*EXERCISE BRIEF:* From the material below, please set down exactly the lines starting with the one with "<https://pmc.ncbi.nlm.nih.gov/articles/PMC11991371/>" and going on through the one with "keening noise. 有人正在低声哀泣。", without a single picture.

*RECORDS FOR THIS TASK:*
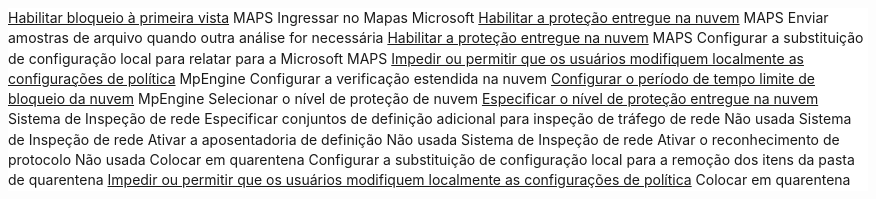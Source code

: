<td><a href="https://docs.microsoft.com/pt-br/windows/security/threat-protection/windows-defender-antivirus/configure-block-at-first-sight-windows-defender-antivirus" data-linktype="relative-path">Habilitar bloqueio à primeira vista</a></td>
</tr>
<tr>
<td>MAPS</td>
<td>Ingressar no Mapas Microsoft</td>
<td><a href="https://docs.microsoft.com/pt-br/windows/security/threat-protection/windows-defender-antivirus/enable-cloud-protection-windows-defender-antivirus" data-linktype="relative-path">Habilitar a proteção entregue na nuvem</a></td>
</tr>
<tr>
<td>MAPS</td>
<td>Enviar amostras de arquivo quando outra análise for necessária</td>
<td><a href="https://docs.microsoft.com/pt-br/windows/security/threat-protection/windows-defender-antivirus/enable-cloud-protection-windows-defender-antivirus" data-linktype="relative-path">Habilitar a proteção entregue na nuvem</a></td>
</tr>
<tr>
<td>MAPS</td>
<td>Configurar a substituição de configuração local para relatar para a Microsoft MAPS</td>
<td><a href="https://docs.microsoft.com/pt-br/windows/security/threat-protection/windows-defender-antivirus/configure-local-policy-overrides-windows-defender-antivirus" data-linktype="relative-path">Impedir ou permitir que os usuários modifiquem localmente as configurações de política</a></td>
</tr>
<tr>
<td>MpEngine</td>
<td>Configurar a verificação estendida na nuvem</td>
<td><a href="https://docs.microsoft.com/pt-br/windows/security/threat-protection/windows-defender-antivirus/configure-cloud-block-timeout-period-windows-defender-antivirus" data-linktype="relative-path">Configurar o período de tempo limite de bloqueio da nuvem</a></td>
</tr>
<tr>
<td>MpEngine</td>
<td>Selecionar o nível de proteção de nuvem</td>
<td><a href="https://docs.microsoft.com/pt-br/windows/security/threat-protection/windows-defender-antivirus/specify-cloud-protection-level-windows-defender-antivirus" data-linktype="relative-path">Especificar o nível de proteção entregue na nuvem</a></td>
</tr>
<tr>
<td>Sistema de Inspeção de rede</td>
<td>Especificar conjuntos de definição adicional para inspeção de tráfego de rede</td>
<td>Não usada</td>
</tr>
<tr>
<td>Sistema de Inspeção de rede</td>
<td>Ativar a aposentadoria de definição</td>
<td>Não usada</td>
</tr>
<tr>
<td>Sistema de Inspeção de rede</td>
<td>Ativar o reconhecimento de protocolo</td>
<td>Não usada</td>
</tr>
<tr>
<td>Colocar em quarentena</td>
<td>Configurar a substituição de configuração local para a remoção dos itens da pasta de quarentena</td>
<td><a href="https://docs.microsoft.com/pt-br/windows/security/threat-protection/windows-defender-antivirus/configure-local-policy-overrides-windows-defender-antivirus" data-linktype="relative-path">Impedir ou permitir que os usuários modifiquem localmente as configurações de política</a></td>
</tr>
<tr>
<td>Colocar em quarentena</td>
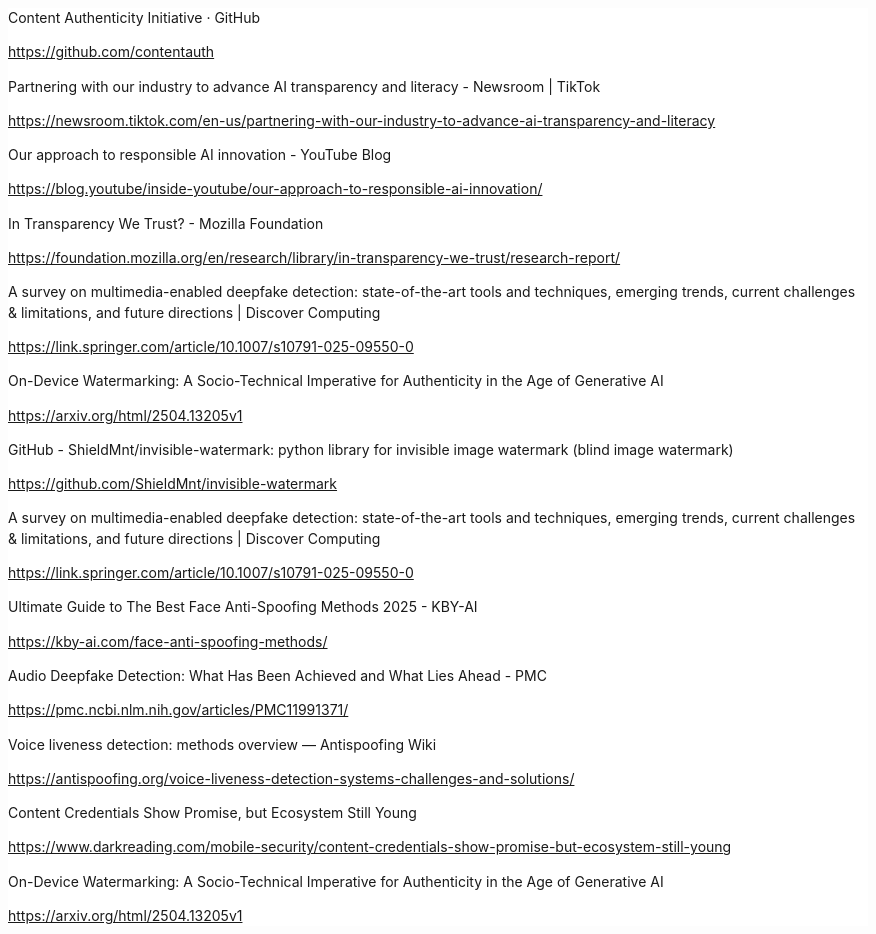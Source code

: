 Content Authenticity Initiative · GitHub

<https://github.com/contentauth>

Partnering with our industry to advance AI transparency and literacy - Newsroom | TikTok

<https://newsroom.tiktok.com/en-us/partnering-with-our-industry-to-advance-ai-transparency-and-literacy>

Our approach to responsible AI innovation - YouTube Blog

<https://blog.youtube/inside-youtube/our-approach-to-responsible-ai-innovation/>

In Transparency We Trust? - Mozilla Foundation

<https://foundation.mozilla.org/en/research/library/in-transparency-we-trust/research-report/>

A survey on multimedia-enabled deepfake detection: state-of-the-art tools and techniques, emerging trends, current challenges & limitations, and future directions | Discover Computing

<https://link.springer.com/article/10.1007/s10791-025-09550-0>

On-Device Watermarking: A Socio-Technical Imperative for Authenticity in the Age of Generative AI

<https://arxiv.org/html/2504.13205v1>

GitHub - ShieldMnt/invisible-watermark: python library for invisible image watermark (blind image watermark)

<https://github.com/ShieldMnt/invisible-watermark>

A survey on multimedia-enabled deepfake detection: state-of-the-art tools and techniques, emerging trends, current challenges & limitations, and future directions | Discover Computing

<https://link.springer.com/article/10.1007/s10791-025-09550-0>

Ultimate Guide to The Best Face Anti-Spoofing Methods 2025 - KBY-AI

<https://kby-ai.com/face-anti-spoofing-methods/>

Audio Deepfake Detection: What Has Been Achieved and What Lies Ahead - PMC

<https://pmc.ncbi.nlm.nih.gov/articles/PMC11991371/>

Voice liveness detection: methods overview — Antispoofing Wiki

<https://antispoofing.org/voice-liveness-detection-systems-challenges-and-solutions/>

Content Credentials Show Promise, but Ecosystem Still Young

<https://www.darkreading.com/mobile-security/content-credentials-show-promise-but-ecosystem-still-young>

On-Device Watermarking: A Socio-Technical Imperative for Authenticity in the Age of Generative AI

<https://arxiv.org/html/2504.13205v1>
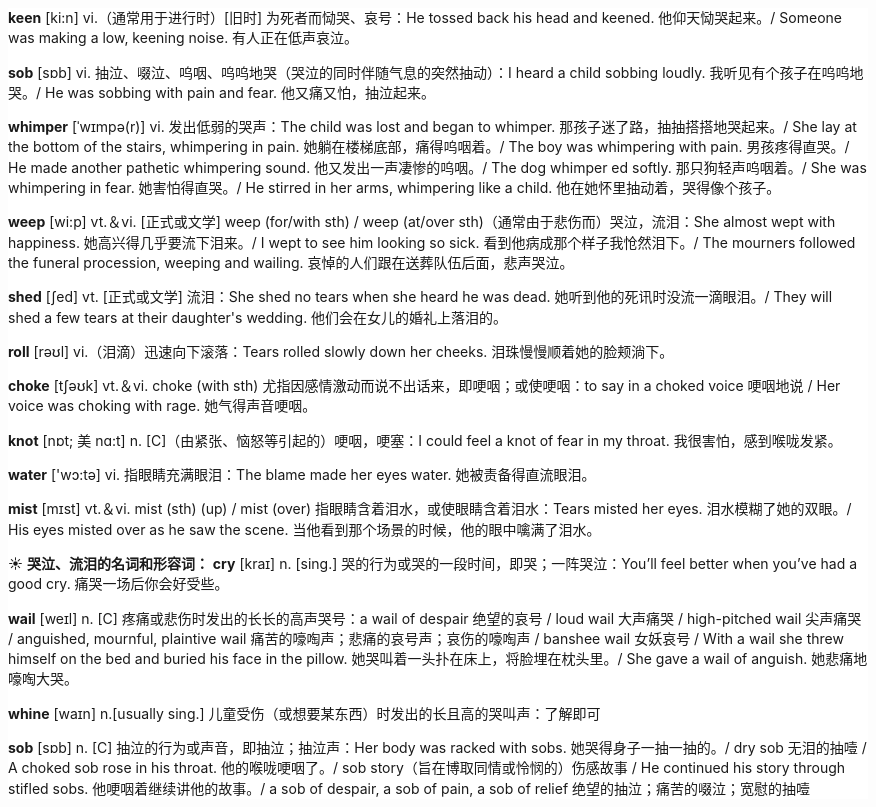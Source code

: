 <span class="vocabulary">**keen**</span> [ki:n]
<span class="definition">vi.（通常用于进行时）[旧时] 为死者而恸哭、哀号：</span>He tossed back his head and keened. 他仰天恸哭起来。/ Someone was making a low, keening noise. 有人正在低声哀泣。

<span class="vocabulary">**sob**</span> [sɒb] 
<span class="definition">vi. 抽泣、啜泣、呜咽、呜呜地哭（哭泣的同时伴随气息的突然抽动）：</span>I heard a child sobbing loudly. 我听见有个孩子在呜呜地哭。/ He was sobbing with pain and fear. 他又痛又怕，抽泣起来。
           
<span class="vocabulary">**whimper**</span> [ˈwɪmpə(r)]
<span class="definition">vi. 发出低弱的哭声：</span>The child was lost and began to whimper. 那孩子迷了路，抽抽搭搭地哭起来。/ She lay at the bottom of the stairs, whimpering in pain. 她躺在楼梯底部，痛得呜咽着。/ The boy was whimpering with pain. 男孩疼得直哭。/ He made another pathetic whimpering sound. 他又发出一声凄惨的呜咽。/ The dog whimper ed softly. 那只狗轻声呜咽着。/ She was whimpering in fear. 她害怕得直哭。/ He stirred in her arms, whimpering like a child. 他在她怀里抽动着，哭得像个孩子。

<span class="vocabulary">**weep**</span> [wi:p] 
<span class="definition">vt.＆vi. [正式或文学] weep (for/with sth) / weep (at/over sth)（通常由于悲伤而）哭泣，流泪：</span>She almost wept with happiness. 她高兴得几乎要流下泪来。/ I wept to see him looking so sick. 看到他病成那个样子我怆然泪下。/ The mourners followed the funeral procession, weeping and wailing. 哀悼的人们跟在送葬队伍后面，悲声哭泣。
           
<span class="vocabulary">**shed**</span> [ʃed]
<span class="definition">vt. [正式或文学] 流泪：</span>She shed no tears when she heard he was dead. 她听到他的死讯时没流一滴眼泪。/ They will shed a few tears at their daughter's wedding. 他们会在女儿的婚礼上落泪的。

<span class="vocabulary">**roll**</span> [rəʊl] 
<span class="definition">vi.（泪滴）迅速向下滚落：</span>Tears rolled slowly down her cheeks. 泪珠慢慢顺着她的脸颊淌下。

<span class="vocabulary">**choke**</span> [tʃəʊk] 
<span class="definition">vt.＆vi. choke (with sth) 尤指因感情激动而说不出话来，即哽咽；或使哽咽：</span>to say in a choked voice 哽咽地说 / Her voice was choking with rage. 她气得声音哽咽。
           
<span class="vocabulary">**knot**</span> [nɒt; 美 nɑ:t]
<span class="definition">n. [C]（由紧张、恼怒等引起的）哽咽，哽塞：</span>I could feel a knot of fear in my throat. 我很害怕，感到喉咙发紧。
 
<span class="vocabulary">**water**</span> ['wɔ:tə] 
<span class="definition">vi. 指眼睛充满眼泪：</span>The blame made her eyes water. 她被责备得直流眼泪。

<span class="vocabulary">**mist**</span> [mɪst] 
<span class="definition">vt.＆vi. mist (sth) (up) / mist (over) 指眼睛含着泪水，或使眼睛含着泪水：</span>Tears misted her eyes. 泪水模糊了她的双眼。/ His eyes misted over as he saw the scene. 当他看到那个场景的时候，他的眼中噙满了泪水。

☀ <span class="category">**哭泣、流泪的名词和形容词：**</span>
<span class="vocabulary">**cry**</span> [kraɪ] 
<span class="definition">n. [sing.] 哭的行为或哭的一段时间，即哭；一阵哭泣：</span>You’ll feel better when you’ve had a good cry. 痛哭一场后你会好受些。
           
<span class="vocabulary">**wail**</span> [weɪl]
<span class="definition">n. [C] 疼痛或悲伤时发出的长长的高声哭号：</span>a wail of despair 绝望的哀号 / loud wail 大声痛哭 / high-pitched wail 尖声痛哭 / anguished, mournful, plaintive wail 痛苦的嚎啕声；悲痛的哀号声；哀伤的嚎啕声 / banshee wail 女妖哀号 / With a wail she threw himself on the bed and buried his face in the pillow. 她哭叫着一头扑在床上，将脸埋在枕头里。/ She gave a wail of anguish. 她悲痛地嚎啕大哭。
           
<span class="vocabulary">**whine**</span> [waɪn]
<span class="definition">n.[usually sing.] 儿童受伤（或想要某东西）时发出的长且高的哭叫声：</span>了解即可

<span class="vocabulary">**sob**</span> [sɒb] 
<span class="definition">n. [C] 抽泣的行为或声音，即抽泣；抽泣声：</span>Her body was racked with sobs. 她哭得身子一抽一抽的。/ dry sob 无泪的抽噎 / A choked sob rose in his throat. 他的喉咙哽咽了。/ sob story（旨在博取同情或怜悯的）伤感故事 / He continued his story through stifled sobs. 他哽咽着继续讲他的故事。/ a sob of despair, a sob of pain, a sob of relief 绝望的抽泣；痛苦的啜泣；宽慰的抽噎
           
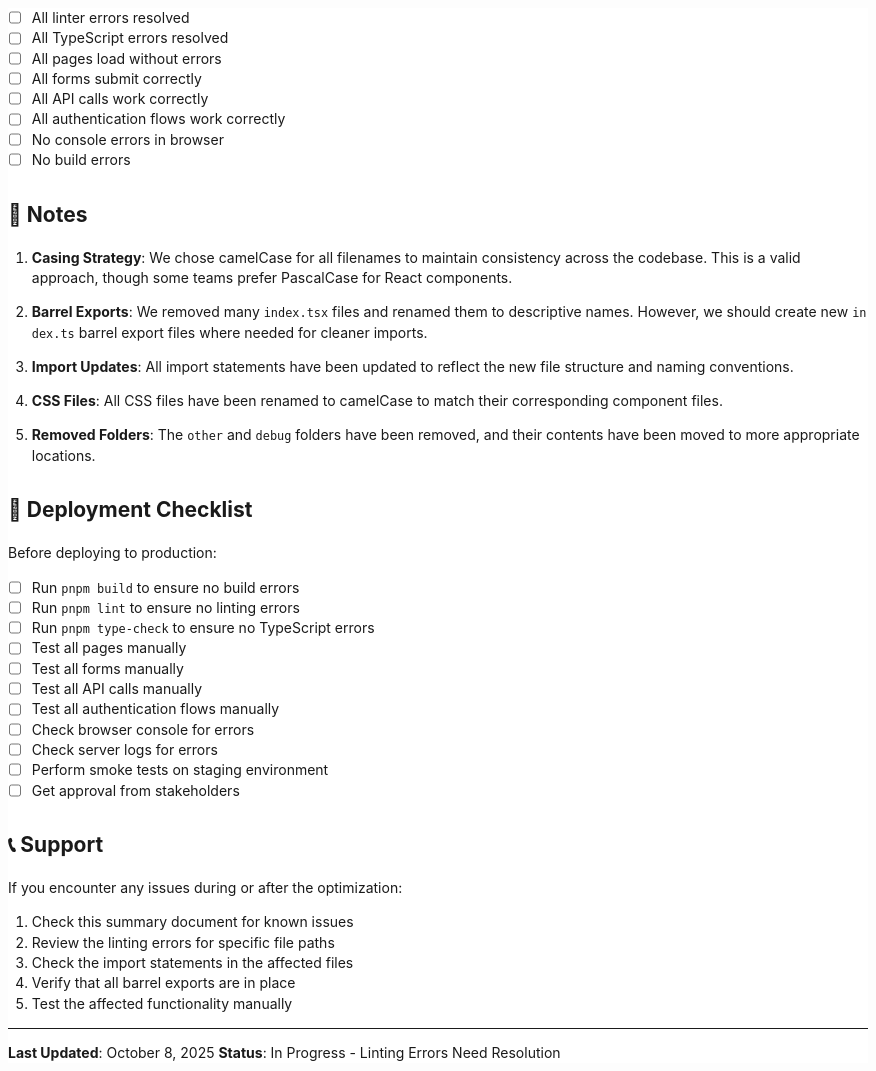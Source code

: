 - [ ] All linter errors resolved
- [ ] All TypeScript errors resolved
- [ ] All pages load without errors
- [ ] All forms submit correctly
- [ ] All API calls work correctly
- [ ] All authentication flows work correctly
- [ ] No console errors in browser
- [ ] No build errors

## 📝 Notes

1. **Casing Strategy**: We chose camelCase for all filenames to maintain consistency across the codebase. This is a valid approach, though some teams prefer PascalCase for React components.

2. **Barrel Exports**: We removed many `index.tsx` files and renamed them to descriptive names. However, we should create new `index.ts` barrel export files where needed for cleaner imports.

3. **Import Updates**: All import statements have been updated to reflect the new file structure and naming conventions.

4. **CSS Files**: All CSS files have been renamed to camelCase to match their corresponding component files.

5. **Removed Folders**: The `other` and `debug` folders have been removed, and their contents have been moved to more appropriate locations.

## 🚀 Deployment Checklist

Before deploying to production:

- [ ] Run `pnpm build` to ensure no build errors
- [ ] Run `pnpm lint` to ensure no linting errors
- [ ] Run `pnpm type-check` to ensure no TypeScript errors
- [ ] Test all pages manually
- [ ] Test all forms manually
- [ ] Test all API calls manually
- [ ] Test all authentication flows manually
- [ ] Check browser console for errors
- [ ] Check server logs for errors
- [ ] Perform smoke tests on staging environment
- [ ] Get approval from stakeholders

## 📞 Support

If you encounter any issues during or after the optimization:

1. Check this summary document for known issues
2. Review the linting errors for specific file paths
3. Check the import statements in the affected files
4. Verify that all barrel exports are in place
5. Test the affected functionality manually

---

**Last Updated**: October 8, 2025
**Status**: In Progress - Linting Errors Need Resolution
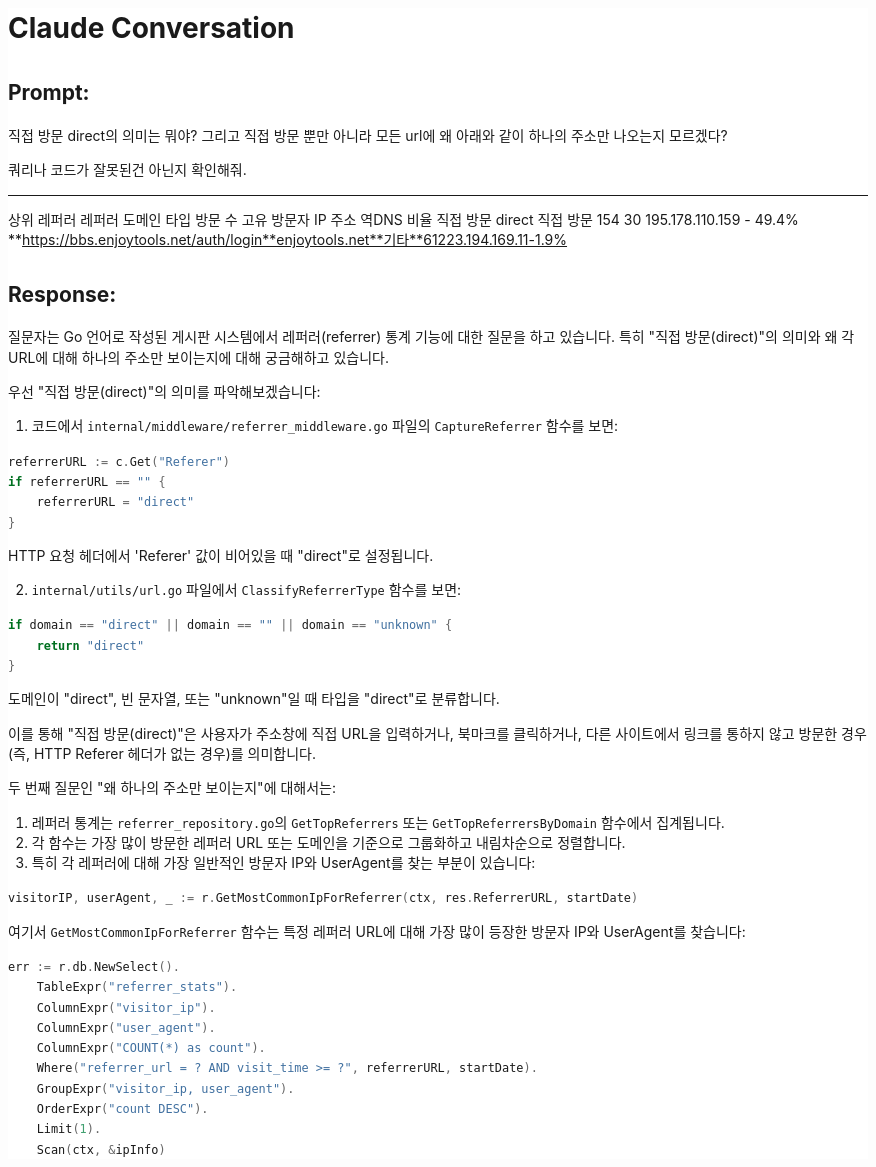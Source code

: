 # Claude Conversation

## Prompt:
직접 방문 direct의 의미는 뭐야?
그리고 직접 방문 뿐만 아니라 모든 url에 왜 아래와 같이 하나의 주소만 나오는지 모르겠다?

쿼리나 코드가 잘못된건 아닌지 확인해줘.

----

상위 레퍼러
레퍼러	도메인	타입	방문 수	고유 방문자	IP 주소	역DNS	비율
직접 방문	direct	직접 방문	154	30	195.178.110.159	-	49.4%
**https://bbs.enjoytools.net/auth/login**enjoytools.net**기타**61223.194.169.11-1.9%

## Response:

질문자는 Go 언어로 작성된 게시판 시스템에서 레퍼러(referrer) 통계 기능에 대한 질문을 하고 있습니다. 특히 "직접 방문(direct)"의 의미와 왜 각 URL에 대해 하나의 주소만 보이는지에 대해 궁금해하고 있습니다.

우선 "직접 방문(direct)"의 의미를 파악해보겠습니다:

1. 코드에서 `internal/middleware/referrer_middleware.go` 파일의 `CaptureReferrer` 함수를 보면:
```go
referrerURL := c.Get("Referer")
if referrerURL == "" {
    referrerURL = "direct"
}
```
HTTP 요청 헤더에서 'Referer' 값이 비어있을 때 "direct"로 설정됩니다.

2. `internal/utils/url.go` 파일에서 `ClassifyReferrerType` 함수를 보면:
```go
if domain == "direct" || domain == "" || domain == "unknown" {
    return "direct"
}
```
도메인이 "direct", 빈 문자열, 또는 "unknown"일 때 타입을 "direct"로 분류합니다.

이를 통해 "직접 방문(direct)"은 사용자가 주소창에 직접 URL을 입력하거나, 북마크를 클릭하거나, 다른 사이트에서 링크를 통하지 않고 방문한 경우(즉, HTTP Referer 헤더가 없는 경우)를 의미합니다.

두 번째 질문인 "왜 하나의 주소만 보이는지"에 대해서는:

1. 레퍼러 통계는 `referrer_repository.go`의 `GetTopReferrers` 또는 `GetTopReferrersByDomain` 함수에서 집계됩니다.
2. 각 함수는 가장 많이 방문한 레퍼러 URL 또는 도메인을 기준으로 그룹화하고 내림차순으로 정렬합니다.
3. 특히 각 레퍼러에 대해 가장 일반적인 방문자 IP와 UserAgent를 찾는 부분이 있습니다:
```go
visitorIP, userAgent, _ := r.GetMostCommonIpForReferrer(ctx, res.ReferrerURL, startDate)
```

여기서 `GetMostCommonIpForReferrer` 함수는 특정 레퍼러 URL에 대해 가장 많이 등장한 방문자 IP와 UserAgent를 찾습니다:

```go
err := r.db.NewSelect().
    TableExpr("referrer_stats").
    ColumnExpr("visitor_ip").
    ColumnExpr("user_agent").
    ColumnExpr("COUNT(*) as count").
    Where("referrer_url = ? AND visit_time >= ?", referrerURL, startDate).
    GroupExpr("visitor_ip, user_agent").
    OrderExpr("count DESC").
    Limit(1).
    Scan(ctx, &ipInfo)
```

*RESULT OF THIS TASK:*
<https://pmc.ncbi.nlm.nih.gov/articles/PMC11991371/>

Voice liveness detection: methods overview — Antispoofing Wiki

<https://antispoofing.org/voice-liveness-detection-systems-challenges-and-solutions/>

Content Credentials Show Promise, but Ecosystem Still Young

<https://www.darkreading.com/mobile-security/content-credentials-show-promise-but-ecosystem-still-young>

On-Device Watermarking: A Socio-Technical Imperative for Authenticity in the Age of Generative AI

<https://arxiv.org/html/2504.13205v1>
Source code

: <span class="vocabulary">**keen**</span> [ki:n]
<span class="definition">vi.（通常用于进行时）[旧时] 为死者而恸哭、哀号：</span>He tossed back his head and keened. 他仰天恸哭起来。/ Someone was making a low, keening noise. 有人正在低声哀泣。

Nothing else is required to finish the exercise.